Your goal: Without including the pictures, copy out every line below.

================================

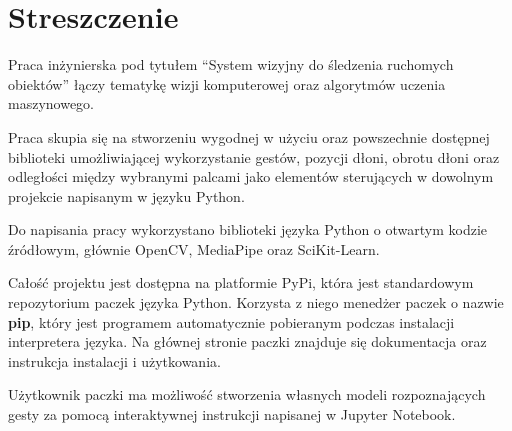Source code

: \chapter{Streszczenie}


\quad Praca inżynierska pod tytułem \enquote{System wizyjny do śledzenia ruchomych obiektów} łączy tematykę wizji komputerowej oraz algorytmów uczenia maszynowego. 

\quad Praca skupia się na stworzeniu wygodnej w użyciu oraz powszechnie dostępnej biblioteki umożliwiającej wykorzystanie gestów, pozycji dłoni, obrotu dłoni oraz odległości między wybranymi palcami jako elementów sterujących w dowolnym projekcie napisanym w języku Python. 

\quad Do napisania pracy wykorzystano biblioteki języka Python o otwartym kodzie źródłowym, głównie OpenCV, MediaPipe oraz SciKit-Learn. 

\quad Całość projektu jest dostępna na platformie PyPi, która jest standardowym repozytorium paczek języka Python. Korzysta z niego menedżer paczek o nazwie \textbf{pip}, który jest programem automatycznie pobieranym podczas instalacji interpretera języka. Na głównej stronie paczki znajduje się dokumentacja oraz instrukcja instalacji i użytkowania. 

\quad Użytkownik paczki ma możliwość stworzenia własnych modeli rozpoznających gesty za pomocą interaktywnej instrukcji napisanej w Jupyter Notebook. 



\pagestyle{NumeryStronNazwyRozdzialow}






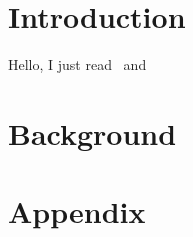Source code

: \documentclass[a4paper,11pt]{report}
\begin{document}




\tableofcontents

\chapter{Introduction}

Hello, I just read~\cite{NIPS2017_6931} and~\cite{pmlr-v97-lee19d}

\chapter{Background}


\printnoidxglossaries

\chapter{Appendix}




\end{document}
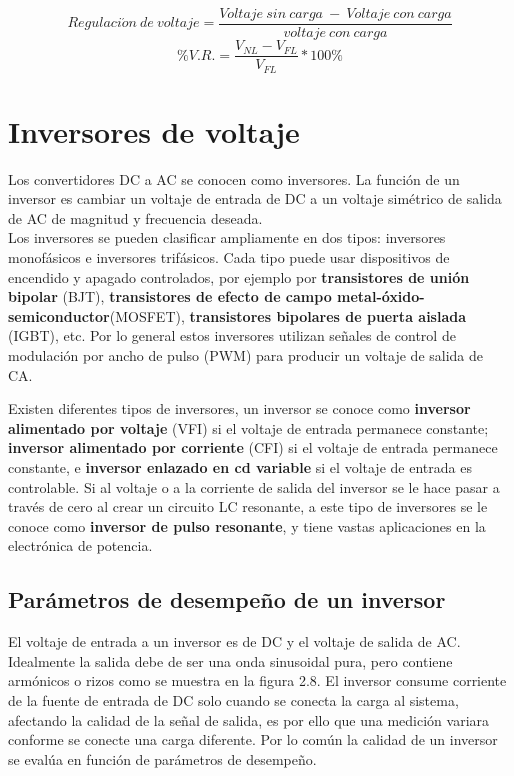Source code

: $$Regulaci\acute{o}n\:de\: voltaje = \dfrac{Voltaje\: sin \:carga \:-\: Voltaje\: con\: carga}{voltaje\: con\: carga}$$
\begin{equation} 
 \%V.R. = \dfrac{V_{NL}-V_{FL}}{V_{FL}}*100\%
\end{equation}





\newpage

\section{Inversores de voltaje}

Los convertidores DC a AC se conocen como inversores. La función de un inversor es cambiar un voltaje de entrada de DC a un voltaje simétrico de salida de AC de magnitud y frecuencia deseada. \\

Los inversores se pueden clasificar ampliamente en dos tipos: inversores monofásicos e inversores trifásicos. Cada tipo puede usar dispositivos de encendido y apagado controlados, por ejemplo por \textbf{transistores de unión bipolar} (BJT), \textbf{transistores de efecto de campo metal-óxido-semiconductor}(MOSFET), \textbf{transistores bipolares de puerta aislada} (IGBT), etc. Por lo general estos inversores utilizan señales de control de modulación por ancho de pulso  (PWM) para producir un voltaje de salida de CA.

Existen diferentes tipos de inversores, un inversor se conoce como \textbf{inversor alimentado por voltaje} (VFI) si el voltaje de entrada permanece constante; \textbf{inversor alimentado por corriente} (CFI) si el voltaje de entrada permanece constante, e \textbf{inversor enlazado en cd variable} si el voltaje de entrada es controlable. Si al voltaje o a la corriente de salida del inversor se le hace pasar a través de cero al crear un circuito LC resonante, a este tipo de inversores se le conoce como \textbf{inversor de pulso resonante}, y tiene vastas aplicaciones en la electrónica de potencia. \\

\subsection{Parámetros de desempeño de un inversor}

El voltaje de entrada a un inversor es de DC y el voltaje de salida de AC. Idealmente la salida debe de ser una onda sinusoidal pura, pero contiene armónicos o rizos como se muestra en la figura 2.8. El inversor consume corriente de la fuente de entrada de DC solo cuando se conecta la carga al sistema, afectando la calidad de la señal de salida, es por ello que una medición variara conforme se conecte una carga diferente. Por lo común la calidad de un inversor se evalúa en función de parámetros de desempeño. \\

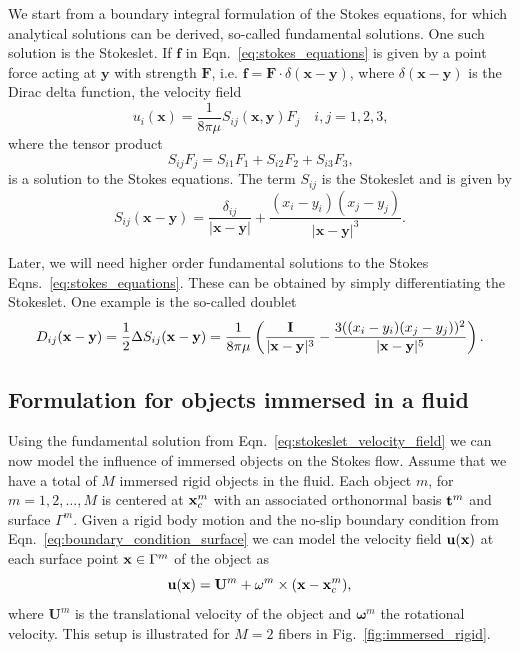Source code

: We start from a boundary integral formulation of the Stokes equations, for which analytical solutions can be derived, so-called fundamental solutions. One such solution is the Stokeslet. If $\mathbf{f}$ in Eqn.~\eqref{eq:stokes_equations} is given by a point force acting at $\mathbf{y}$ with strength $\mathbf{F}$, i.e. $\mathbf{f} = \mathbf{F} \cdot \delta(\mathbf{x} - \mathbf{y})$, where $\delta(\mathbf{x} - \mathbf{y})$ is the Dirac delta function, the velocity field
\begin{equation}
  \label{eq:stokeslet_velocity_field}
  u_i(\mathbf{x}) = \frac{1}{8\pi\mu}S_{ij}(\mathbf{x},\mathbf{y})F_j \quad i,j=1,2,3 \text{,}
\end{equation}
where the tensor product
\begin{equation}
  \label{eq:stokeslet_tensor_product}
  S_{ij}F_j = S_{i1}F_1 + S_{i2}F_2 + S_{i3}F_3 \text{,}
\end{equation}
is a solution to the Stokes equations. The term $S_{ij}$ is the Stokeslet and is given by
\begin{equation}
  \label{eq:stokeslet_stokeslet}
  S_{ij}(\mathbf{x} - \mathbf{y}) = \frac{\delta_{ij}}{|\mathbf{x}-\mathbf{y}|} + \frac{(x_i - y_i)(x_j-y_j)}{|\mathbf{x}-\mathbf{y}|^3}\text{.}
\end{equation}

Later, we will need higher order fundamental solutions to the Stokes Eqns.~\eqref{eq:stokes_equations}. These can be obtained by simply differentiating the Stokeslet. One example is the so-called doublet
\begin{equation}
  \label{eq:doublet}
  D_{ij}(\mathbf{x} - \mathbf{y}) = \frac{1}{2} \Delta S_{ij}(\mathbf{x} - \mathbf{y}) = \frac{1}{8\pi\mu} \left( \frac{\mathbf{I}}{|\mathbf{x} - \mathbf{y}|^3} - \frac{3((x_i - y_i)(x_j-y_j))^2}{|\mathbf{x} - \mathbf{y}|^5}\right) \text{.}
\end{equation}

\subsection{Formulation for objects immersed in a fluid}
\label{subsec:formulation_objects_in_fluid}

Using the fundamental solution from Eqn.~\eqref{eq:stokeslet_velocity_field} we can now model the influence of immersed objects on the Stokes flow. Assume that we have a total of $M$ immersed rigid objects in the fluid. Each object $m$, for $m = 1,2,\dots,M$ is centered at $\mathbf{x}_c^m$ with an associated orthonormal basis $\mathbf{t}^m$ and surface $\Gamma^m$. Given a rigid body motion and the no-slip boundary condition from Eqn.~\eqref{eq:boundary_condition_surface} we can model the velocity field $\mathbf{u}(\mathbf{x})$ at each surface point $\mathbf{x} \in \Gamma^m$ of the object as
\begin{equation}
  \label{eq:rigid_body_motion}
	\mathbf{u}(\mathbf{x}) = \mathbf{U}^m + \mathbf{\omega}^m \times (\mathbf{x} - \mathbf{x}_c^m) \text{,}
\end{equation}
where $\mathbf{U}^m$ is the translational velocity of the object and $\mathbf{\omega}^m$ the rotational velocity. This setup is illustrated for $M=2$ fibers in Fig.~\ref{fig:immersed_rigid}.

================================

Solved problem:
Source code

: \chapter{Streszczenie}


\quad Praca inżynierska pod tytułem \enquote{System wizyjny do śledzenia ruchomych obiektów} łączy tematykę wizji komputerowej oraz algorytmów uczenia maszynowego. 

\quad Praca skupia się na stworzeniu wygodnej w użyciu oraz powszechnie dostępnej biblioteki umożliwiającej wykorzystanie gestów, pozycji dłoni, obrotu dłoni oraz odległości między wybranymi palcami jako elementów sterujących w dowolnym projekcie napisanym w języku Python. 

\quad Do napisania pracy wykorzystano biblioteki języka Python o otwartym kodzie źródłowym, głównie OpenCV, MediaPipe oraz SciKit-Learn. 

\quad Całość projektu jest dostępna na platformie PyPi, która jest standardowym repozytorium paczek języka Python. Korzysta z niego menedżer paczek o nazwie \textbf{pip}, który jest programem automatycznie pobieranym podczas instalacji interpretera języka. Na głównej stronie paczki znajduje się dokumentacja oraz instrukcja instalacji i użytkowania. 

\quad Użytkownik paczki ma możliwość stworzenia własnych modeli rozpoznających gesty za pomocą interaktywnej instrukcji napisanej w Jupyter Notebook. 



\pagestyle{NumeryStronNazwyRozdzialow}






Source code

: \documentclass[a4paper,11pt]{report}
\begin{document}




\tableofcontents

\chapter{Introduction}

Hello, I just read~\cite{NIPS2017_6931} and~\cite{pmlr-v97-lee19d}

\chapter{Background}


\printnoidxglossaries

\chapter{Appendix}




\end{document}
Source code

: $$Regulaci\acute{o}n\:de\: voltaje = \dfrac{Voltaje\: sin \:carga \:-\: Voltaje\: con\: carga}{voltaje\: con\: carga}$$
\begin{equation} 
 \%V.R. = \dfrac{V_{NL}-V_{FL}}{V_{FL}}*100\%
\end{equation}





\newpage

\section{Inversores de voltaje}

Los convertidores DC a AC se conocen como inversores. La función de un inversor es cambiar un voltaje de entrada de DC a un voltaje simétrico de salida de AC de magnitud y frecuencia deseada. \\

Los inversores se pueden clasificar ampliamente en dos tipos: inversores monofásicos e inversores trifásicos. Cada tipo puede usar dispositivos de encendido y apagado controlados, por ejemplo por \textbf{transistores de unión bipolar} (BJT), \textbf{transistores de efecto de campo metal-óxido-semiconductor}(MOSFET), \textbf{transistores bipolares de puerta aislada} (IGBT), etc. Por lo general estos inversores utilizan señales de control de modulación por ancho de pulso  (PWM) para producir un voltaje de salida de CA.

Existen diferentes tipos de inversores, un inversor se conoce como \textbf{inversor alimentado por voltaje} (VFI) si el voltaje de entrada permanece constante; \textbf{inversor alimentado por corriente} (CFI) si el voltaje de entrada permanece constante, e \textbf{inversor enlazado en cd variable} si el voltaje de entrada es controlable. Si al voltaje o a la corriente de salida del inversor se le hace pasar a través de cero al crear un circuito LC resonante, a este tipo de inversores se le conoce como \textbf{inversor de pulso resonante}, y tiene vastas aplicaciones en la electrónica de potencia. \\

\subsection{Parámetros de desempeño de un inversor}

El voltaje de entrada a un inversor es de DC y el voltaje de salida de AC. Idealmente la salida debe de ser una onda sinusoidal pura, pero contiene armónicos o rizos como se muestra en la figura 2.8. El inversor consume corriente de la fuente de entrada de DC solo cuando se conecta la carga al sistema, afectando la calidad de la señal de salida, es por ello que una medición variara conforme se conecte una carga diferente. Por lo común la calidad de un inversor se evalúa en función de parámetros de desempeño. \\

Source code

: We start from a boundary integral formulation of the Stokes equations, for which analytical solutions can be derived, so-called fundamental solutions. One such solution is the Stokeslet. If $\mathbf{f}$ in Eqn.~\eqref{eq:stokes_equations} is given by a point force acting at $\mathbf{y}$ with strength $\mathbf{F}$, i.e. $\mathbf{f} = \mathbf{F} \cdot \delta(\mathbf{x} - \mathbf{y})$, where $\delta(\mathbf{x} - \mathbf{y})$ is the Dirac delta function, the velocity field
\begin{equation}
  \label{eq:stokeslet_velocity_field}
  u_i(\mathbf{x}) = \frac{1}{8\pi\mu}S_{ij}(\mathbf{x},\mathbf{y})F_j \quad i,j=1,2,3 \text{,}
\end{equation}
where the tensor product
\begin{equation}
  \label{eq:stokeslet_tensor_product}
  S_{ij}F_j = S_{i1}F_1 + S_{i2}F_2 + S_{i3}F_3 \text{,}
\end{equation}
is a solution to the Stokes equations. The term $S_{ij}$ is the Stokeslet and is given by
\begin{equation}
  \label{eq:stokeslet_stokeslet}
  S_{ij}(\mathbf{x} - \mathbf{y}) = \frac{\delta_{ij}}{|\mathbf{x}-\mathbf{y}|} + \frac{(x_i - y_i)(x_j-y_j)}{|\mathbf{x}-\mathbf{y}|^3}\text{.}
\end{equation}

Later, we will need higher order fundamental solutions to the Stokes Eqns.~\eqref{eq:stokes_equations}. These can be obtained by simply differentiating the Stokeslet. One example is the so-called doublet
\begin{equation}
  \label{eq:doublet}
  D_{ij}(\mathbf{x} - \mathbf{y}) = \frac{1}{2} \Delta S_{ij}(\mathbf{x} - \mathbf{y}) = \frac{1}{8\pi\mu} \left( \frac{\mathbf{I}}{|\mathbf{x} - \mathbf{y}|^3} - \frac{3((x_i - y_i)(x_j-y_j))^2}{|\mathbf{x} - \mathbf{y}|^5}\right) \text{.}
\end{equation}

\subsection{Formulation for objects immersed in a fluid}
\label{subsec:formulation_objects_in_fluid}

Using the fundamental solution from Eqn.~\eqref{eq:stokeslet_velocity_field} we can now model the influence of immersed objects on the Stokes flow. Assume that we have a total of $M$ immersed rigid objects in the fluid. Each object $m$, for $m = 1,2,\dots,M$ is centered at $\mathbf{x}_c^m$ with an associated orthonormal basis $\mathbf{t}^m$ and surface $\Gamma^m$. Given a rigid body motion and the no-slip boundary condition from Eqn.~\eqref{eq:boundary_condition_surface} we can model the velocity field $\mathbf{u}(\mathbf{x})$ at each surface point $\mathbf{x} \in \Gamma^m$ of the object as
\begin{equation}
  \label{eq:rigid_body_motion}
	\mathbf{u}(\mathbf{x}) = \mathbf{U}^m + \mathbf{\omega}^m \times (\mathbf{x} - \mathbf{x}_c^m) \text{,}
\end{equation}
where $\mathbf{U}^m$ is the translational velocity of the object and $\mathbf{\omega}^m$ the rotational velocity. This setup is illustrated for $M=2$ fibers in Fig.~\ref{fig:immersed_rigid}.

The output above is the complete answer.